| Instructions to follow |
A faithful, complete transcription of the listing is required.

::::::

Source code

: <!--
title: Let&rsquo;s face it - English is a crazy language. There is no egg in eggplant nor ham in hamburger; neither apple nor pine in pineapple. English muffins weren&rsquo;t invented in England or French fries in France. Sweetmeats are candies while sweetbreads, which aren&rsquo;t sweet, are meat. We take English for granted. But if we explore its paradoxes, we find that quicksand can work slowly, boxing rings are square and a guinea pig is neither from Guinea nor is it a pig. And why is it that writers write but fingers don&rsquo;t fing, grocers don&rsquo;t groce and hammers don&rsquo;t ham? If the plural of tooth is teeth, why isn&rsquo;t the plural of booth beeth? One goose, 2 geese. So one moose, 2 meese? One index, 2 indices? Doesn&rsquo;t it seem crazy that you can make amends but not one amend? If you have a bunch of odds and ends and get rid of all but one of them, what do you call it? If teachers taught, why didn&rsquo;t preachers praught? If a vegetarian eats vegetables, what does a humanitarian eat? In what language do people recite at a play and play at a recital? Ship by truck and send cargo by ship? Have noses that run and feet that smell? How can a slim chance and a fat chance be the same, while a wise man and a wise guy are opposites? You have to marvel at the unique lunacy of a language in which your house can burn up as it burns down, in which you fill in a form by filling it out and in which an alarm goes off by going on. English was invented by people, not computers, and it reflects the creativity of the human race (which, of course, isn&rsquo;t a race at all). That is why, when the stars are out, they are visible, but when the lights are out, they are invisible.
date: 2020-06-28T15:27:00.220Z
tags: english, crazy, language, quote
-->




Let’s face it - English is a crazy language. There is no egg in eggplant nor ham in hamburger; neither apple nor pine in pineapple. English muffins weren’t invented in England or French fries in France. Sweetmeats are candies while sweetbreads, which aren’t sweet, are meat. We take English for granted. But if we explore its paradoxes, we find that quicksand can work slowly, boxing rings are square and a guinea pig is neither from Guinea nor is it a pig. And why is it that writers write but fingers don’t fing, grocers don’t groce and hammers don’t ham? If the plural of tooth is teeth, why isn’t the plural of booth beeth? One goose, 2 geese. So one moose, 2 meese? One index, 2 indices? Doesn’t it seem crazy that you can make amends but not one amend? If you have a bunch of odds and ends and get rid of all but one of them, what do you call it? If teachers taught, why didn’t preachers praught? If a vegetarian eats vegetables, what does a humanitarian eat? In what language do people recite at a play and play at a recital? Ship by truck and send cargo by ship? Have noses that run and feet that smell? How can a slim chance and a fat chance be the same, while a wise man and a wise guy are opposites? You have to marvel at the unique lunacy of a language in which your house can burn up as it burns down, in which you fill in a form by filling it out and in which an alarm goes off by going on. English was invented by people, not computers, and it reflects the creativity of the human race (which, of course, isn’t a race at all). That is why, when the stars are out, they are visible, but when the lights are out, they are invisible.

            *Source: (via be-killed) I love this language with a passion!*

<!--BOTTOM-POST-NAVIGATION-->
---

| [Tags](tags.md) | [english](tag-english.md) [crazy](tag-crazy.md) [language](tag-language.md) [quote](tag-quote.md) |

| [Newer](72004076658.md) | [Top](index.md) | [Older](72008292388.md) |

::::::

| Completed exercise |
Source code

: <!--
title: Let&rsquo;s face it - English is a crazy language. There is no egg in eggplant nor ham in hamburger; neither apple nor pine in pineapple. English muffins weren&rsquo;t invented in England or French fries in France. Sweetmeats are candies while sweetbreads, which aren&rsquo;t sweet, are meat. We take English for granted. But if we explore its paradoxes, we find that quicksand can work slowly, boxing rings are square and a guinea pig is neither from Guinea nor is it a pig. And why is it that writers write but fingers don&rsquo;t fing, grocers don&rsquo;t groce and hammers don&rsquo;t ham? If the plural of tooth is teeth, why isn&rsquo;t the plural of booth beeth? One goose, 2 geese. So one moose, 2 meese? One index, 2 indices? Doesn&rsquo;t it seem crazy that you can make amends but not one amend? If you have a bunch of odds and ends and get rid of all but one of them, what do you call it? If teachers taught, why didn&rsquo;t preachers praught? If a vegetarian eats vegetables, what does a humanitarian eat? In what language do people recite at a play and play at a recital? Ship by truck and send cargo by ship? Have noses that run and feet that smell? How can a slim chance and a fat chance be the same, while a wise man and a wise guy are opposites? You have to marvel at the unique lunacy of a language in which your house can burn up as it burns down, in which you fill in a form by filling it out and in which an alarm goes off by going on. English was invented by people, not computers, and it reflects the creativity of the human race (which, of course, isn&rsquo;t a race at all). That is why, when the stars are out, they are visible, but when the lights are out, they are invisible.
date: 2020-06-28T15:27:00.220Z
tags: english, crazy, language, quote
-->




Let’s face it - English is a crazy language. There is no egg in eggplant nor ham in hamburger; neither apple nor pine in pineapple. English muffins weren’t invented in England or French fries in France. Sweetmeats are candies while sweetbreads, which aren’t sweet, are meat. We take English for granted. But if we explore its paradoxes, we find that quicksand can work slowly, boxing rings are square and a guinea pig is neither from Guinea nor is it a pig. And why is it that writers write but fingers don’t fing, grocers don’t groce and hammers don’t ham? If the plural of tooth is teeth, why isn’t the plural of booth beeth? One goose, 2 geese. So one moose, 2 meese? One index, 2 indices? Doesn’t it seem crazy that you can make amends but not one amend? If you have a bunch of odds and ends and get rid of all but one of them, what do you call it? If teachers taught, why didn’t preachers praught? If a vegetarian eats vegetables, what does a humanitarian eat? In what language do people recite at a play and play at a recital? Ship by truck and send cargo by ship? Have noses that run and feet that smell? How can a slim chance and a fat chance be the same, while a wise man and a wise guy are opposites? You have to marvel at the unique lunacy of a language in which your house can burn up as it burns down, in which you fill in a form by filling it out and in which an alarm goes off by going on. English was invented by people, not computers, and it reflects the creativity of the human race (which, of course, isn’t a race at all). That is why, when the stars are out, they are visible, but when the lights are out, they are invisible.

            *Source: (via be-killed) I love this language with a passion!*

<!--BOTTOM-POST-NAVIGATION-->
---

| [Tags](tags.md) | [english](tag-english.md) [crazy](tag-crazy.md) [language](tag-language.md) [quote](tag-quote.md) |

| [Newer](72004076658.md) | [Top](index.md) | [Older](72008292388.md) |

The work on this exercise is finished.